**What you have to do**
Whenever a line below includes the word "Lancez", copy that line.

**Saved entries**
*** Begin section ***

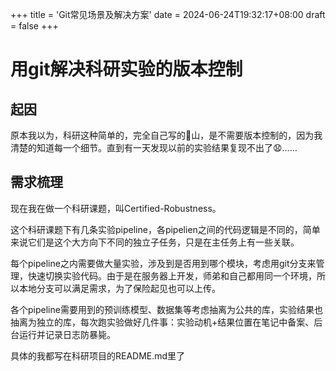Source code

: +++
title = 'Git常见场景及解决方案'
date = 2024-06-24T19:32:17+08:00
draft = false
+++

# 用git解决科研实验的版本控制

## 起因

原本我以为，科研这种简单的，完全自己写的💩山，是不需要版本控制的，因为我清楚的知道每一个细节。直到有一天发现以前的实验结果复现不出了😧……

## 需求梳理

现在我在做一个科研课题，叫Certified-Robustness。

这个科研课题下有几条实验pipeline，各pipelien之间的代码逻辑是不同的，简单来说它们是这个大方向下不同的独立子任务，只是在主任务上有一些关联。

每个pipeline之内需要做大量实验，涉及到是否用到哪个模块，考虑用git分支来管理，快速切换实验代码。由于是在服务器上开发，师弟和自己都用同一个环境，所以本地分支可以满足需求，为了保险起见也可以上传。

各个pipeline需要用到的预训练模型、数据集等考虑抽离为公共的库，实验结果也抽离为独立的库，每次跑实验做好几件事：实验动机+结果位置在笔记中备案、后台运行并记录日志防暴毙。

具体的我都写在科研项目的README.md里了

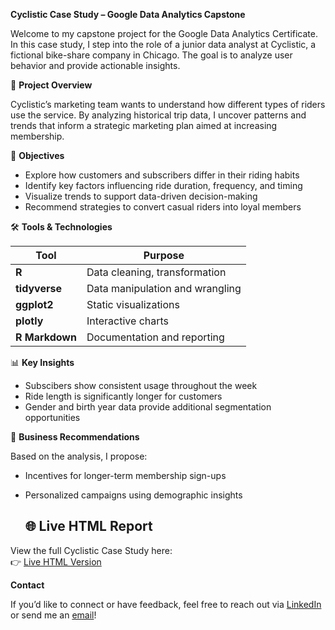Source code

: **Cyclistic Case Study – Google Data Analytics Capstone**

Welcome to my capstone project for the Google Data Analytics Certificate. In this case study, I step into the role of a junior data analyst at Cyclistic, a fictional bike-share company in Chicago. The goal is to analyze user behavior and provide actionable insights.

📌 **Project Overview**

Cyclistic’s marketing team wants to understand how different types of riders use the service. By analyzing historical trip data, I uncover patterns and trends that inform a strategic marketing plan aimed at increasing membership.

🎯 **Objectives**

- Explore how customers and subscribers differ in their riding habits
- Identify key factors influencing ride duration, frequency, and timing
- Visualize trends to support data-driven decision-making
- Recommend strategies to convert casual riders into loyal members

🛠 **Tools & Technologies**

| Tool | Purpose |
|--------------|---------------------------------|
| **R** | Data cleaning, transformation |
| **tidyverse** | Data manipulation and wrangling |
| **ggplot2** | Static visualizations |
| **plotly** | Interactive charts |
| **R Markdown** | Documentation and reporting |

📊 **Key Insights**

- Subscibers show consistent usage throughout the week
- Ride length is significantly longer for customers
- Gender and birth year data provide additional segmentation opportunities

📌 **Business Recommendations**

Based on the analysis, I propose:

- Incentives for longer-term membership sign-ups
- Personalized campaigns using demographic insights

  ## 🌐 Live HTML Report

View the full Cyclistic Case Study here:  
👉 [Live HTML Version](https://zaidfdgh.github.io/Cyclist-Case-Study/Cyclist-Case-Study-R-Markdown.html)


**Contact**

If you’d like to connect or have feedback, feel free to reach out via [LinkedIn](https://www.linkedin.com/in/zaid-alfaddagh/) or send me an [email](to:zaidfdgh@gmail.com)!
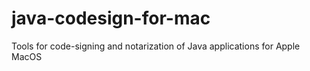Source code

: # java-codesign-for-mac
Tools for code-signing and notarization of Java applications for Apple MacOS
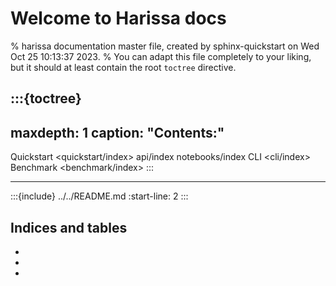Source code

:# Welcome to Harissa docs

% harissa documentation master file, created by sphinx-quickstart on Wed Oct 25 10:13:37 2023.
% You can adapt this file completely to your liking, but it should at least contain the root `toctree` directive.

:::{toctree}
---
maxdepth: 1
caption: "Contents:"    
---
Quickstart <quickstart/index>
api/index
notebooks/index
CLI <cli/index>
Benchmark <benchmark/index>
:::

----

:::{include} ../../README.md
:start-line: 2
:::


## Indices and tables

* [](genindex)
* [](modindex)
* [](search)
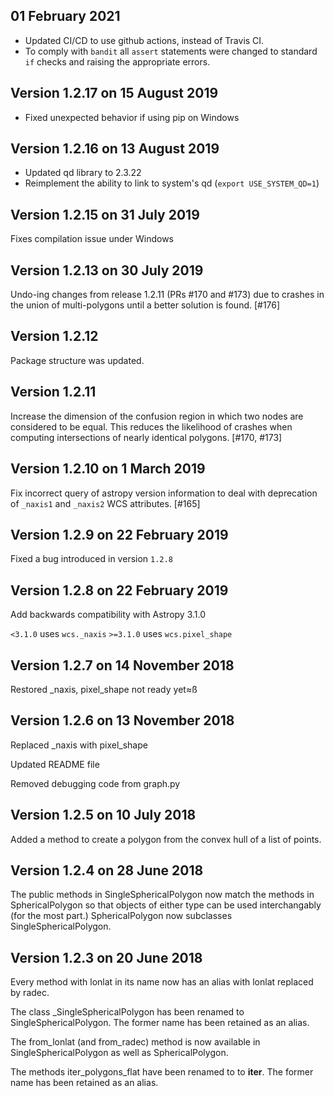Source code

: ## 01 February 2021
- Updated CI/CD to use github actions, instead of Travis CI.
- To comply with `bandit` all `assert` statements were changed to standard
  `if` checks and raising the appropriate errors.


## Version 1.2.17 on 15 August 2019

- Fixed unexpected behavior if using pip on Windows


## Version 1.2.16 on 13 August 2019

- Updated qd library to 2.3.22
- Reimplement the ability to link to system's qd (``export USE_SYSTEM_QD=1``)


## Version 1.2.15 on 31 July 2019

Fixes compilation issue under Windows


## Version 1.2.13 on 30 July 2019

Undo-ing changes from release 1.2.11 (PRs #170 and #173) due to crashes in the
union of multi-polygons until a better solution is found. [#176]

## Version 1.2.12

Package structure was updated.


## Version 1.2.11

Increase the dimension of the confusion region in which two nodes are
considered to be equal. This reduces the likelihood of crashes when
computing intersections of nearly identical polygons. [#170, #173]


## Version 1.2.10 on 1 March 2019

Fix incorrect query of astropy version information to deal with
deprecation of ``_naxis1`` and ``_naxis2`` WCS attributes. [#165]


## Version 1.2.9 on 22 February 2019

Fixed a bug introduced in version ``1.2.8``


## Version 1.2.8 on 22 February 2019

Add backwards compatibility with Astropy 3.1.0

`<3.1.0` uses `wcs._naxis`
`>=3.1.0` uses `wcs.pixel_shape`


## Version 1.2.7 on 14 November 2018

Restored _naxis, pixel_shape not ready yet≈ß


## Version 1.2.6 on 13 November 2018

Replaced _naxis with pixel_shape

Updated README file

Removed debugging code from graph.py

## Version 1.2.5 on 10 July 2018

Added a method to create a polygon from the convex hull of a list
of points.

## Version 1.2.4 on 28 June 2018

The public methods in SingleSphericalPolygon now match the methods in
SphericalPolygon so that objects of either type can be used
interchangably (for the most part.) SphericalPolygon now subclasses
SingleSphericalPolygon.

## Version 1.2.3 on 20 June 2018

Every method with lonlat in its name now has an alias with lonlat
replaced by radec.

The class _SingleSphericalPolygon has been renamed to
SingleSphericalPolygon. The former name has been retained as an alias.

The from_lonlat (and from_radec) method is now available in
SingleSphericalPolygon as well as SphericalPolygon.

The methods iter_polygons_flat have been renamed to to __iter__. The
former name has been retained as an alias.

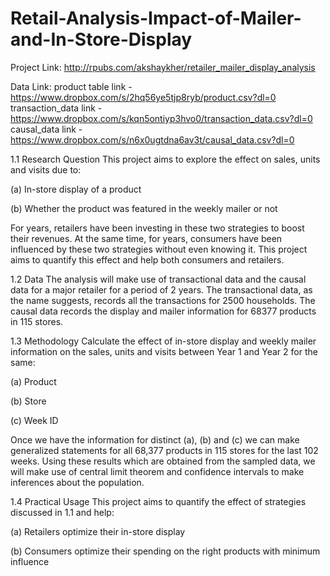 # Retail-Analysis-Impact-of-Mailer-and-In-Store-Display

Project Link: http://rpubs.com/akshaykher/retailer_mailer_display_analysis

Data Link:
product table link - https://www.dropbox.com/s/2hq56ye5tjp8ryb/product.csv?dl=0
transaction_data link - https://www.dropbox.com/s/kqn5ontiyp3hvo0/transaction_data.csv?dl=0
causal_data link - https://www.dropbox.com/s/n6x0ugtdna6av3t/causal_data.csv?dl=0

1.1 Research Question
This project aims to explore the effect on sales, units and visits due to:

(a) In-store display of a product

(b) Whether the product was featured in the weekly mailer or not

For years, retailers have been investing in these two strategies to boost their revenues. At the same time, for years, consumers have been influenced by these two strategies without even knowing it. This project aims to quantify this effect and help both consumers and retailers.

1.2 Data
The analysis will make use of transactional data and the causal data for a major retailer for a period of 2 years. The transactional data, as the name suggests, records all the transactions for 2500 households. The causal data records the display and mailer information for 68377 products in 115 stores.

1.3 Methodology
Calculate the effect of in-store display and weekly mailer information on the sales, units and visits between Year 1 and Year 2 for the same:

(a) Product

(b) Store

(c) Week ID

Once we have the information for distinct (a), (b) and (c) we can make generalized statements for all 68,377 products in 115 stores for the last 102 weeks. Using these results which are obtained from the sampled data, we will make use of central limit theorem and confidence intervals to make inferences about the population.

1.4 Practical Usage
This project aims to quantify the effect of strategies discussed in 1.1 and help:

(a) Retailers optimize their in-store display

(b) Consumers optimize their spending on the right products with minimum influence
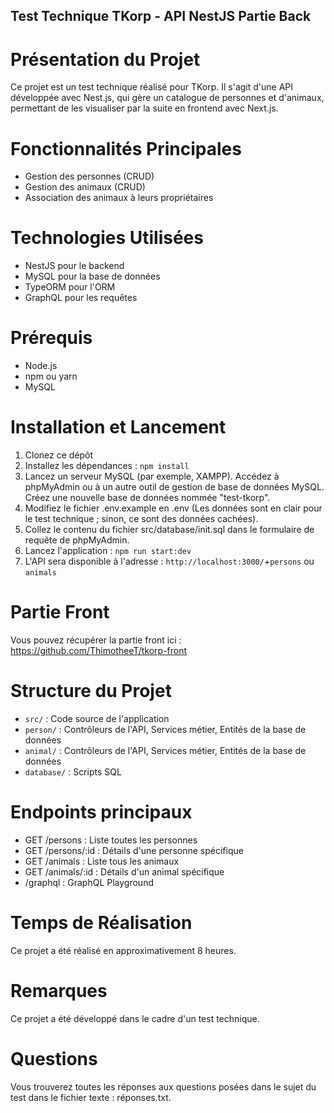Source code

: ## Test Technique TKorp - API NestJS Partie Back

# Présentation du Projet

Ce projet est un test technique réalisé pour TKorp. Il s'agit d'une API développée avec Nest.js, 
qui gère un catalogue de personnes et d'animaux, permettant de les visualiser par la suite en 
frontend avec Next.js.

# Fonctionnalités Principales

- Gestion des personnes (CRUD)
- Gestion des animaux (CRUD)
- Association des animaux à leurs propriétaires

# Technologies Utilisées

- NestJS pour le backend
- MySQL pour la base de données
- TypeORM pour l'ORM
- GraphQL pour les requêtes

# Prérequis

- Node.js
- npm ou yarn
- MySQL

# Installation et Lancement

1. Clonez ce dépôt
2. Installez les dépendances : `npm install`
3. Lancez un serveur MySQL (par exemple, XAMPP).
   Accédez à phpMyAdmin ou à un autre outil de gestion de base de données MySQL.
   Créez une nouvelle base de données nommée "test-tkorp".
4. Modifiez le fichier .env.example en .env (Les données sont en clair pour le test technique ; sinon, ce sont des données cachées).
5. Collez le contenu du fichier src/database/init.sql dans le formulaire de requête de phpMyAdmin.
6. Lancez l'application : `npm run start:dev`
7. L'API sera disponible à l'adresse : `http://localhost:3000/`+`persons` ou `animals`

# Partie Front 

Vous pouvez récupérer la partie front ici : https://github.com/ThimotheeT/tkorp-front

# Structure du Projet

- `src/` : Code source de l'application
- `person/` : Contrôleurs de l'API, Services métier, Entités de la base de données
- `animal/` : Contrôleurs de l'API, Services métier, Entités de la base de données
- `database/` : Scripts SQL 

# Endpoints principaux

- GET /persons : Liste toutes les personnes
- GET /persons/:id : Détails d'une personne spécifique
- GET /animals : Liste tous les animaux
- GET /animals/:id : Détails d'un animal spécifique
- /graphql : GraphQL Playground

# Temps de Réalisation

Ce projet a été réalisé en approximativement 8 heures.

# Remarques

Ce projet a été développé dans le cadre d'un test technique.

# Questions 

Vous trouverez toutes les réponses aux questions posées dans le sujet du test dans le fichier texte : réponses.txt.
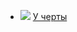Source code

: * ![](/books/sf_action/Александр%20Гордиан/У%20черты.jpg) [У черты](/books/sf_action/Александр%20Гордиан/У%20черты)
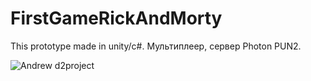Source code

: # FirstGameRickAndMorty

This prototype made in unity/c#. Мультиплеер, сервер Photon PUN2.

![Andrew d2project](https://user-images.githubusercontent.com/93401804/139486749-89f02a98-e6d3-45b8-b3fc-f32a5f427e54.jpg)
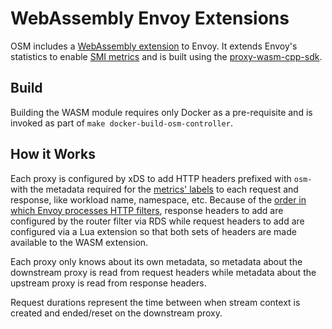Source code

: # WebAssembly Envoy Extensions

OSM includes a [WebAssembly extension](/wasm/stats.cc) to Envoy. It extends Envoy's statistics to enable [SMI metrics](https://github.com/servicemeshinterface/smi-metrics) and is built using the [proxy-wasm-cpp-sdk](https://github.com/proxy-wasm/proxy-wasm-cpp-sdk).

## Build
Building the WASM module requires only Docker as a pre-requisite and is invoked as part of `make docker-build-osm-controller`.

## How it Works
Each proxy is configured by xDS to add HTTP headers prefixed with `osm-` with the metadata required for the [metrics' labels](https://docs.openservicemesh.io/docs/tasks_usage/observability/metrics/#custom-metrics) to each request and response, like workload name, namespace, etc. Because of the [order in which Envoy processes HTTP filters](https://www.envoyproxy.io/docs/envoy/latest/intro/arch_overview/http/http_filters#filter-ordering), response headers to add are configured by the router filter via RDS while request headers to add are configured via a Lua extension so that both sets of headers are made available to the WASM extension.

Each proxy only knows about its own metadata, so metadata about the downstream proxy is read from request headers while metadata about the upstream proxy is read from response headers.

Request durations represent the time between when stream context is created and ended/reset on the downstream proxy.
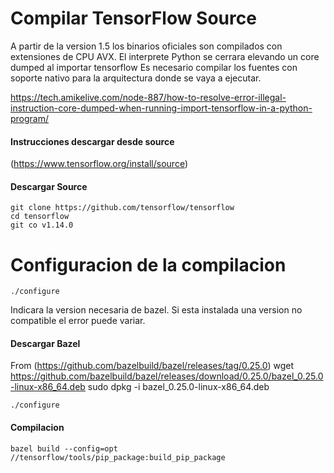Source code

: # Compilar TensorFlow Source

A partir de la version 1.5 los binarios oficiales son compilados con extensiones de CPU AVX.
El interprete Python se cerrara elevando un core dumped al importar tensorflow
Es necesario compilar los fuentes con soporte nativo para la arquitectura donde se vaya a ejecutar.

https://tech.amikelive.com/node-887/how-to-resolve-error-illegal-instruction-core-dumped-when-running-import-tensorflow-in-a-python-program/

#### Instrucciones descargar desde source
(https://www.tensorflow.org/install/source)


#### Descargar Source
	git clone https://github.com/tensorflow/tensorflow
	cd tensorflow
	git co v1.14.0

# Configuracion de la compilacion
	./configure

Indicara la version necesaria de bazel. Si esta instalada una version no compatible el error puede variar.

#### Descargar Bazel
From (https://github.com/bazelbuild/bazel/releases/tag/0.25.0)
	wget https://github.com/bazelbuild/bazel/releases/download/0.25.0/bazel_0.25.0-linux-x86_64.deb
	sudo dpkg -i bazel_0.25.0-linux-x86_64.deb

	./configure

#### Compilacion
	bazel build --config=opt //tensorflow/tools/pip_package:build_pip_package

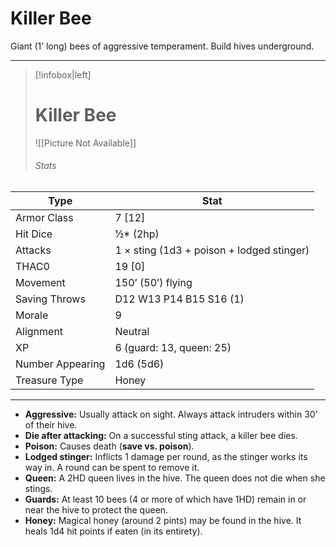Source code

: # Killer Bee

Giant (1’ long) bees of aggressive temperament. Build hives underground.

------
> [!infobox|left] 
>  # Killer Bee 
>  ![[Picture Not Available]] 
>  ###### Stats 
| Type                    | Stat        |
| ---------------- | ------------------------------ | 
| Armor Class     | 7 [12]                                    |
| Hit Dice         | ½* (2hp)                                  |
| Attacks          | 1 × sting (1d3 + poison + lodged stinger) |
| THAC0            | 19 [0]                                    |
| Movement         | 150’ (50’) flying                         |
| Saving Throws    | D12 W13 P14 B15 S16 (1)                   |
| Morale           | 9                                         |
| Alignment        | Neutral                                   |
| XP               | 6 (guard: 13, queen: 25)                  |
| Number Appearing | 1d6 (5d6)                                 |
| Treasure Type    | Honey                                     |

------

- **Aggressive:** Usually attack on sight. Always attack intruders within 30’ of their hive.
- **Die after attacking:** On a successful sting attack, a killer bee dies.
- **Poison:** Causes death (**save vs. poison**).
- **Lodged stinger:** Inflicts 1 damage per round, as the stinger works its way in. A round can be spent to remove it.
- **Queen:** A 2HD queen lives in the hive. The queen does not die when she stings.
- **Guards:** At least 10 bees (4 or more of which have 1HD) remain in or near the hive to protect the queen.
- **Honey:** Magical honey (around 2 pints) may be found in the hive. It heals 1d4 hit points if eaten (in its entirety).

*** End section ***

**Answer to this exercise**
3. Lancez un serveur MySQL (par exemple, XAMPP).
6. Lancez l'application : `npm run start:dev`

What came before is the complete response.